Study material:
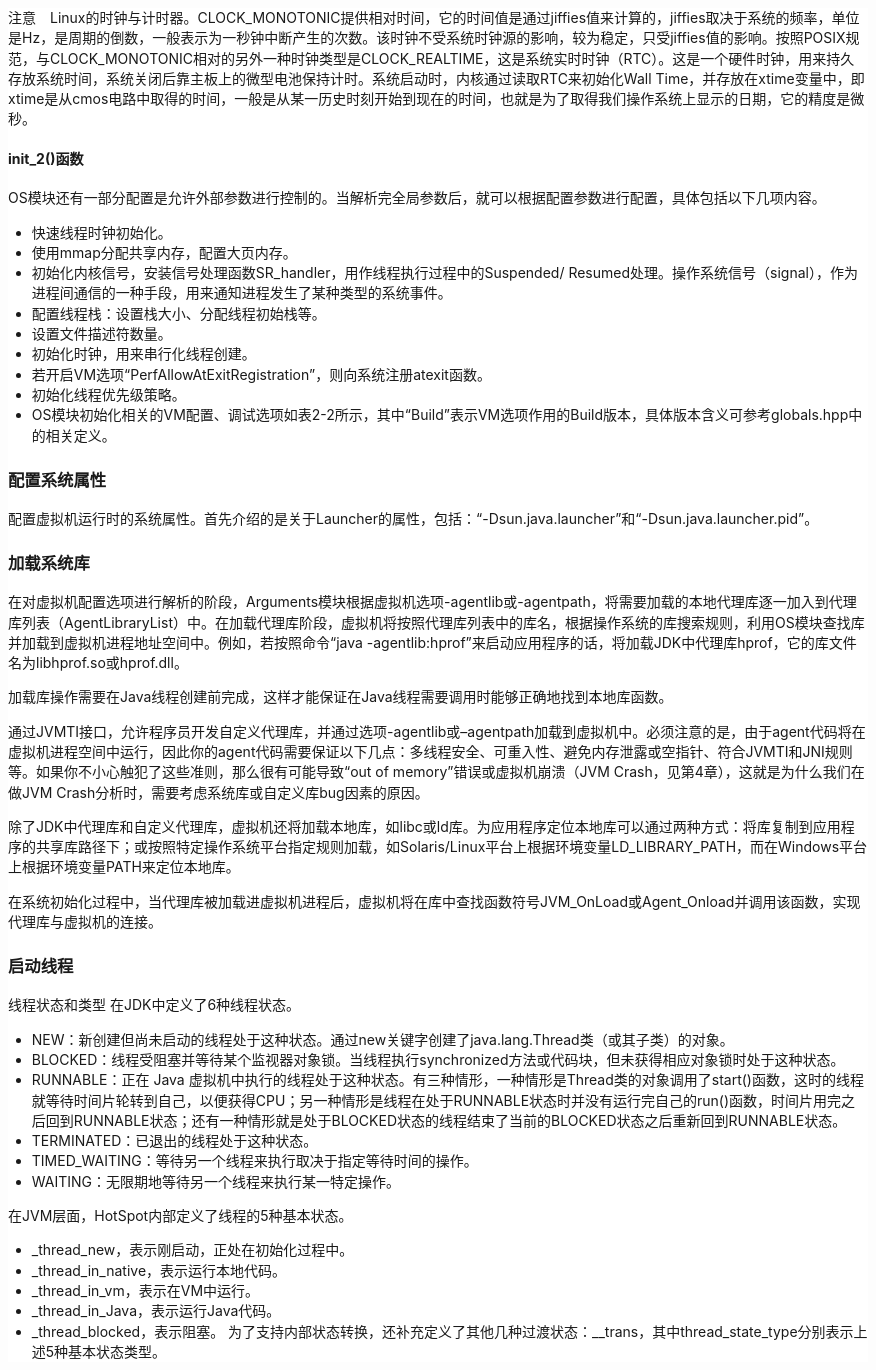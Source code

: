 注意　Linux的时钟与计时器。CLOCK_MONOTONIC提供相对时间，它的时间值是通过jiffies值来计算的，jiffies取决于系统的频率，单位是Hz，是周期的倒数，一般表示为一秒钟中断产生的次数。该时钟不受系统时钟源的影响，较为稳定，只受jiffies值的影响。按照POSIX规范，与CLOCK_MONOTONIC相对的另外一种时钟类型是CLOCK_REALTIME，这是系统实时时钟（RTC）。这是一个硬件时钟，用来持久存放系统时间，系统关闭后靠主板上的微型电池保持计时。系统启动时，内核通过读取RTC来初始化Wall Time，并存放在xtime变量中，即xtime是从cmos电路中取得的时间，一般是从某一历史时刻开始到现在的时间，也就是为了取得我们操作系统上显示的日期，它的精度是微秒。

#### init_2()函数
OS模块还有一部分配置是允许外部参数进行控制的。当解析完全局参数后，就可以根据配置参数进行配置，具体包括以下几项内容。
- 快速线程时钟初始化。
- 使用mmap分配共享内存，配置大页内存。
- 初始化内核信号，安装信号处理函数SR_handler，用作线程执行过程中的Suspended/ Resumed处理。操作系统信号（signal），作为进程间通信的一种手段，用来通知进程发生了某种类型的系统事件。
- 配置线程栈：设置栈大小、分配线程初始栈等。
- 设置文件描述符数量。
- 初始化时钟，用来串行化线程创建。
- 若开启VM选项“PerfAllowAtExitRegistration”，则向系统注册atexit函数。
- 初始化线程优先级策略。
- OS模块初始化相关的VM配置、调试选项如表2-2所示，其中“Build”表示VM选项作用的Build版本，具体版本含义可参考globals.hpp中的相关定义。

### 配置系统属性
配置虚拟机运行时的系统属性。首先介绍的是关于Launcher的属性，包括：“-Dsun.java.launcher”和“-Dsun.java.launcher.pid”。

### 加载系统库
在对虚拟机配置选项进行解析的阶段，Arguments模块根据虚拟机选项-agentlib或-agentpath，将需要加载的本地代理库逐一加入到代理库列表（AgentLibraryList）中。在加载代理库阶段，虚拟机将按照代理库列表中的库名，根据操作系统的库搜索规则，利用OS模块查找库并加载到虚拟机进程地址空间中。例如，若按照命令“java -agentlib:hprof”来启动应用程序的话，将加载JDK中代理库hprof，它的库文件名为libhprof.so或hprof.dll。

加载库操作需要在Java线程创建前完成，这样才能保证在Java线程需要调用时能够正确地找到本地库函数。

通过JVMTI接口，允许程序员开发自定义代理库，并通过选项-agentlib或–agentpath加载到虚拟机中。必须注意的是，由于agent代码将在虚拟机进程空间中运行，因此你的agent代码需要保证以下几点：多线程安全、可重入性、避免内存泄露或空指针、符合JVMTI和JNI规则等。如果你不小心触犯了这些准则，那么很有可能导致“out of memory”错误或虚拟机崩溃（JVM Crash，见第4章），这就是为什么我们在做JVM Crash分析时，需要考虑系统库或自定义库bug因素的原因。

除了JDK中代理库和自定义代理库，虚拟机还将加载本地库，如libc或ld库。为应用程序定位本地库可以通过两种方式：将库复制到应用程序的共享库路径下；或按照特定操作系统平台指定规则加载，如Solaris/Linux平台上根据环境变量LD_LIBRARY_PATH，而在Windows平台上根据环境变量PATH来定位本地库。

在系统初始化过程中，当代理库被加载进虚拟机进程后，虚拟机将在库中查找函数符号JVM_OnLoad或Agent_Onload并调用该函数，实现代理库与虚拟机的连接。

### 启动线程

线程状态和类型
在JDK中定义了6种线程状态。
- NEW：新创建但尚未启动的线程处于这种状态。通过new关键字创建了java.lang.Thread类（或其子类）的对象。
- BLOCKED：线程受阻塞并等待某个监视器对象锁。当线程执行synchronized方法或代码块，但未获得相应对象锁时处于这种状态。
- RUNNABLE：正在 Java 虚拟机中执行的线程处于这种状态。有三种情形，一种情形是Thread类的对象调用了start()函数，这时的线程就等待时间片轮转到自己，以便获得CPU；另一种情形是线程在处于RUNNABLE状态时并没有运行完自己的run()函数，时间片用完之后回到RUNNABLE状态；还有一种情形就是处于BLOCKED状态的线程结束了当前的BLOCKED状态之后重新回到RUNNABLE状态。
- TERMINATED：已退出的线程处于这种状态。
- TIMED_WAITING：等待另一个线程来执行取决于指定等待时间的操作。
- WAITING：无限期地等待另一个线程来执行某一特定操作。

在JVM层面，HotSpot内部定义了线程的5种基本状态。
- _thread_new，表示刚启动，正处在初始化过程中。
- _thread_in_native，表示运行本地代码。
- _thread_in_vm，表示在VM中运行。
- _thread_in_Java，表示运行Java代码。
- _thread_blocked，表示阻塞。
为了支持内部状态转换，还补充定义了其他几种过渡状态：__trans，其中thread_state_type分别表示上述5种基本状态类型。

Aim of the task:
What is needed is every record above printed exactly, with no pictures.

Exercise answer:
Source code

: 注意　Linux的时钟与计时器。CLOCK_MONOTONIC提供相对时间，它的时间值是通过jiffies值来计算的，jiffies取决于系统的频率，单位是Hz，是周期的倒数，一般表示为一秒钟中断产生的次数。该时钟不受系统时钟源的影响，较为稳定，只受jiffies值的影响。按照POSIX规范，与CLOCK_MONOTONIC相对的另外一种时钟类型是CLOCK_REALTIME，这是系统实时时钟（RTC）。这是一个硬件时钟，用来持久存放系统时间，系统关闭后靠主板上的微型电池保持计时。系统启动时，内核通过读取RTC来初始化Wall Time，并存放在xtime变量中，即xtime是从cmos电路中取得的时间，一般是从某一历史时刻开始到现在的时间，也就是为了取得我们操作系统上显示的日期，它的精度是微秒。

#### init_2()函数
OS模块还有一部分配置是允许外部参数进行控制的。当解析完全局参数后，就可以根据配置参数进行配置，具体包括以下几项内容。
- 快速线程时钟初始化。
- 使用mmap分配共享内存，配置大页内存。
- 初始化内核信号，安装信号处理函数SR_handler，用作线程执行过程中的Suspended/ Resumed处理。操作系统信号（signal），作为进程间通信的一种手段，用来通知进程发生了某种类型的系统事件。
- 配置线程栈：设置栈大小、分配线程初始栈等。
- 设置文件描述符数量。
- 初始化时钟，用来串行化线程创建。
- 若开启VM选项“PerfAllowAtExitRegistration”，则向系统注册atexit函数。
- 初始化线程优先级策略。
- OS模块初始化相关的VM配置、调试选项如表2-2所示，其中“Build”表示VM选项作用的Build版本，具体版本含义可参考globals.hpp中的相关定义。

### 配置系统属性
配置虚拟机运行时的系统属性。首先介绍的是关于Launcher的属性，包括：“-Dsun.java.launcher”和“-Dsun.java.launcher.pid”。

### 加载系统库
在对虚拟机配置选项进行解析的阶段，Arguments模块根据虚拟机选项-agentlib或-agentpath，将需要加载的本地代理库逐一加入到代理库列表（AgentLibraryList）中。在加载代理库阶段，虚拟机将按照代理库列表中的库名，根据操作系统的库搜索规则，利用OS模块查找库并加载到虚拟机进程地址空间中。例如，若按照命令“java -agentlib:hprof”来启动应用程序的话，将加载JDK中代理库hprof，它的库文件名为libhprof.so或hprof.dll。

加载库操作需要在Java线程创建前完成，这样才能保证在Java线程需要调用时能够正确地找到本地库函数。

通过JVMTI接口，允许程序员开发自定义代理库，并通过选项-agentlib或–agentpath加载到虚拟机中。必须注意的是，由于agent代码将在虚拟机进程空间中运行，因此你的agent代码需要保证以下几点：多线程安全、可重入性、避免内存泄露或空指针、符合JVMTI和JNI规则等。如果你不小心触犯了这些准则，那么很有可能导致“out of memory”错误或虚拟机崩溃（JVM Crash，见第4章），这就是为什么我们在做JVM Crash分析时，需要考虑系统库或自定义库bug因素的原因。

除了JDK中代理库和自定义代理库，虚拟机还将加载本地库，如libc或ld库。为应用程序定位本地库可以通过两种方式：将库复制到应用程序的共享库路径下；或按照特定操作系统平台指定规则加载，如Solaris/Linux平台上根据环境变量LD_LIBRARY_PATH，而在Windows平台上根据环境变量PATH来定位本地库。

在系统初始化过程中，当代理库被加载进虚拟机进程后，虚拟机将在库中查找函数符号JVM_OnLoad或Agent_Onload并调用该函数，实现代理库与虚拟机的连接。

### 启动线程

线程状态和类型
在JDK中定义了6种线程状态。
- NEW：新创建但尚未启动的线程处于这种状态。通过new关键字创建了java.lang.Thread类（或其子类）的对象。
- BLOCKED：线程受阻塞并等待某个监视器对象锁。当线程执行synchronized方法或代码块，但未获得相应对象锁时处于这种状态。
- RUNNABLE：正在 Java 虚拟机中执行的线程处于这种状态。有三种情形，一种情形是Thread类的对象调用了start()函数，这时的线程就等待时间片轮转到自己，以便获得CPU；另一种情形是线程在处于RUNNABLE状态时并没有运行完自己的run()函数，时间片用完之后回到RUNNABLE状态；还有一种情形就是处于BLOCKED状态的线程结束了当前的BLOCKED状态之后重新回到RUNNABLE状态。
- TERMINATED：已退出的线程处于这种状态。
- TIMED_WAITING：等待另一个线程来执行取决于指定等待时间的操作。
- WAITING：无限期地等待另一个线程来执行某一特定操作。

在JVM层面，HotSpot内部定义了线程的5种基本状态。
- _thread_new，表示刚启动，正处在初始化过程中。
- _thread_in_native，表示运行本地代码。
- _thread_in_vm，表示在VM中运行。
- _thread_in_Java，表示运行Java代码。
- _thread_blocked，表示阻塞。
为了支持内部状态转换，还补充定义了其他几种过渡状态：__trans，其中thread_state_type分别表示上述5种基本状态类型。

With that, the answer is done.